Mango Coffee Cake Recipe: Moist Mango Streusel Cake Tutorial

This Mango Coffee Cake is tender and moist, studded with sweet fresh mango and finished with a crackly cinnamon-sugar topping. It’s perfect alongside a cup of coffee or tea.

Enjoy other coffee cake variations such as Blueberry Coffee Cake, Rhubarb Coffee Cake, or a Cinnamon‑Streusel Coffee Cake.

slice of coffee cake with mango pieces

Mango Coffee Cake Recipe

I reach for mangoes as soon as they’re in season. This coffee cake is a simple, delicious way to showcase fresh mango: the batter is enriched with buttermilk for moisture and a hint of tang, and a cinnamon-sugar topping adds a crisp finish. If you prefer, pineapple can be substituted for the mango.

Ingredients Needed

This mango coffee cake is made with fresh mangoes and common pantry staples.
(See the recipe card below for exact measurements.)
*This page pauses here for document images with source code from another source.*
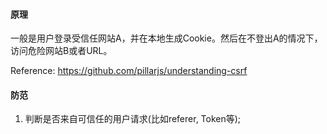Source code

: #### 原理
一般是用户登录受信任网站A，并在本地生成Cookie。然后在不登出A的情况下，访问危险网站B或者URL。

Reference: https://github.com/pillarjs/understanding-csrf


#### 防范
1. 判断是否来自可信任的用户请求(比如referer, Token等);


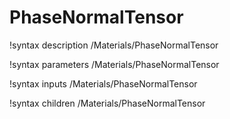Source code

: <!-- MOOSE Documentation Stub: Remove this when content is added. -->

# PhaseNormalTensor
!syntax description /Materials/PhaseNormalTensor

!syntax parameters /Materials/PhaseNormalTensor

!syntax inputs /Materials/PhaseNormalTensor

!syntax children /Materials/PhaseNormalTensor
  • Flour – Measure by spooning into the cup and leveling for accuracy.
  • Sugar – Granulated sugar for sweetness and to cream with the butter.
  • Baking powder & baking soda – Leavening agents for lift.
  • Nutmeg – A warm, subtle spice.
  • Salt – Enhances the other flavors.
  • Unsalted butter – Cold and cubed.
  • Buttermilk – Keeps the cake moist and adds brightness.
  • Eggs – Adds structure and richness.
  • Vanilla – A small amount for flavor depth.
  • Mangoes – Fresh is best. If using frozen, thaw, pat dry, and chop small.
  • Topping – Granulated sugar mixed with cinnamon for a crunchy surface.
overhead cinnamon sugar coffee cake

How To Make Mango Coffee Cake

Overview of the method—see the printable recipe card below for precise measurements.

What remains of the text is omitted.